### [ABOUT THIS TASK]
Report every line of the data that includes "Brownian".

####

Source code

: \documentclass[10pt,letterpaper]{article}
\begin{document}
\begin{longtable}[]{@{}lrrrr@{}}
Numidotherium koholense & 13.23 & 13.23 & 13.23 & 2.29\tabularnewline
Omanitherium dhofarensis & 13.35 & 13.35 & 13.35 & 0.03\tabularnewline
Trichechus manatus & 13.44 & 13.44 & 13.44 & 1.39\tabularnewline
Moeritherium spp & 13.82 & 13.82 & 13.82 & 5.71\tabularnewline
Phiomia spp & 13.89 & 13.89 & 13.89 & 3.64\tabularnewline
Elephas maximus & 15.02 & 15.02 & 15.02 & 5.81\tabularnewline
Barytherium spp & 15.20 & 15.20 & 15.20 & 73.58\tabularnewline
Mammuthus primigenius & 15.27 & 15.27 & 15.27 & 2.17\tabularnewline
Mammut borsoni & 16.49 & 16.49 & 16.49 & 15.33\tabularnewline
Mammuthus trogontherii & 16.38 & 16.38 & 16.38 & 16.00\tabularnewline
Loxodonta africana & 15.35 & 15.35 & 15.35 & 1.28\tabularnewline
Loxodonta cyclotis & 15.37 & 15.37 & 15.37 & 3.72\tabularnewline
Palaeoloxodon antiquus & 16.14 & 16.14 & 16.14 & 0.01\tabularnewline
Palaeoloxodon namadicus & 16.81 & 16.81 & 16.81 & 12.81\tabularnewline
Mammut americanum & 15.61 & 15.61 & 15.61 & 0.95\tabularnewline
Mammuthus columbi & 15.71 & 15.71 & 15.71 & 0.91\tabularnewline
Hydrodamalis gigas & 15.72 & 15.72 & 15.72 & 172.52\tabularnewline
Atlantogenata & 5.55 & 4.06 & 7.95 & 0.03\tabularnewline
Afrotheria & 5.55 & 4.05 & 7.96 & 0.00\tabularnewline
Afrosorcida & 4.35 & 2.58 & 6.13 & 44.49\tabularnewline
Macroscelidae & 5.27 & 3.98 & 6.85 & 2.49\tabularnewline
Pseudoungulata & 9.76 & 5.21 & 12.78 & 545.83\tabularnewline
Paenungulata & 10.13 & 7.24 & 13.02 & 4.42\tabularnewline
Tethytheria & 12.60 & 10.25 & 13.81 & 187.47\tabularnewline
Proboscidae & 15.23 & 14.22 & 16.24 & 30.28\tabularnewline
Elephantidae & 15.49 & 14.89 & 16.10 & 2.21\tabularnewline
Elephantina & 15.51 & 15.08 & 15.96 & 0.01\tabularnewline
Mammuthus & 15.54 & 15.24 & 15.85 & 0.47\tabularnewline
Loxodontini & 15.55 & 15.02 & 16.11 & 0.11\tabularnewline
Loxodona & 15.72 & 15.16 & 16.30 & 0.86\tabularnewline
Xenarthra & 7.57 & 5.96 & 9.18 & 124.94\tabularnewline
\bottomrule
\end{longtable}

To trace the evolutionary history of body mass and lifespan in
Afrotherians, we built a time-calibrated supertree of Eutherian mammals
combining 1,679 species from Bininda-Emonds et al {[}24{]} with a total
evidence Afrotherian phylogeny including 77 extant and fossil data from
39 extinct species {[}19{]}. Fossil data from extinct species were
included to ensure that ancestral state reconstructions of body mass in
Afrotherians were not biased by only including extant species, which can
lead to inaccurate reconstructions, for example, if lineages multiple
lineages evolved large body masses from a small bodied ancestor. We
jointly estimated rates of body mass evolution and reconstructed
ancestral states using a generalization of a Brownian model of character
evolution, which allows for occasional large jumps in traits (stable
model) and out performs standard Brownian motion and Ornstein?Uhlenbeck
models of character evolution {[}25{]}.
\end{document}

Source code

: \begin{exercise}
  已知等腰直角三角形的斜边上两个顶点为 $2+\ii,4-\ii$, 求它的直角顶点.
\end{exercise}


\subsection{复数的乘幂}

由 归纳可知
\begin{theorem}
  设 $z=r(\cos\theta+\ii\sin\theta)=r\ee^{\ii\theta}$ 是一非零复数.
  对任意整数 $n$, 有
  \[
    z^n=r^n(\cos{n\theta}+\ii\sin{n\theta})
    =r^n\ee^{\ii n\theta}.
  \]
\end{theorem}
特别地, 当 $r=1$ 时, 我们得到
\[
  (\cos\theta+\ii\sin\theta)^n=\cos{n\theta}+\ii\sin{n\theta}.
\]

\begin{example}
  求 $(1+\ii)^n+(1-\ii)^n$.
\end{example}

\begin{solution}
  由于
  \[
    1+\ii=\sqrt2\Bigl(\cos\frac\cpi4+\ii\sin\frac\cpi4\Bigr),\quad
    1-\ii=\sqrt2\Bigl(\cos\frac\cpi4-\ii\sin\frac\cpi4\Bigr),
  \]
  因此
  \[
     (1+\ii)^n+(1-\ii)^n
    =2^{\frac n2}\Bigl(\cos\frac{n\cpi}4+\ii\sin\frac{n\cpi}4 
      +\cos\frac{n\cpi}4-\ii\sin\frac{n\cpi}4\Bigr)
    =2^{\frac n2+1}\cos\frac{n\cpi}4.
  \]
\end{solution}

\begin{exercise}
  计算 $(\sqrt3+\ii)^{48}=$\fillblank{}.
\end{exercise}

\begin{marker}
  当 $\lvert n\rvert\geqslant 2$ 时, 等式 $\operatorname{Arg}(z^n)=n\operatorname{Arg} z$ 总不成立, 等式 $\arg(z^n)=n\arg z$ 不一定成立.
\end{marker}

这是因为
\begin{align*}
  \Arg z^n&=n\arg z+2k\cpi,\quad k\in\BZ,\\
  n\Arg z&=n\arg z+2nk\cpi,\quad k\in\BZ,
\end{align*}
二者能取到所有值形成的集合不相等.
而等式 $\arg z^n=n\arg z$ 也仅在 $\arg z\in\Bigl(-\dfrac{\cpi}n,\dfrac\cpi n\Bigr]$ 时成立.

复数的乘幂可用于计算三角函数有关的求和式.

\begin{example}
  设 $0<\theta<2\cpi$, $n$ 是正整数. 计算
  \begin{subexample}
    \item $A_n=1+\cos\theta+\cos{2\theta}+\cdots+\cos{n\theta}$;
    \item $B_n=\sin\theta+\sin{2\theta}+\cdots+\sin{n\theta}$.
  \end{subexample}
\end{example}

####

### [COMPLETED EXERCISE]
ancestral states using a generalization of a Brownian model of character
model) and out performs standard Brownian motion and Ornstein?Uhlenbeck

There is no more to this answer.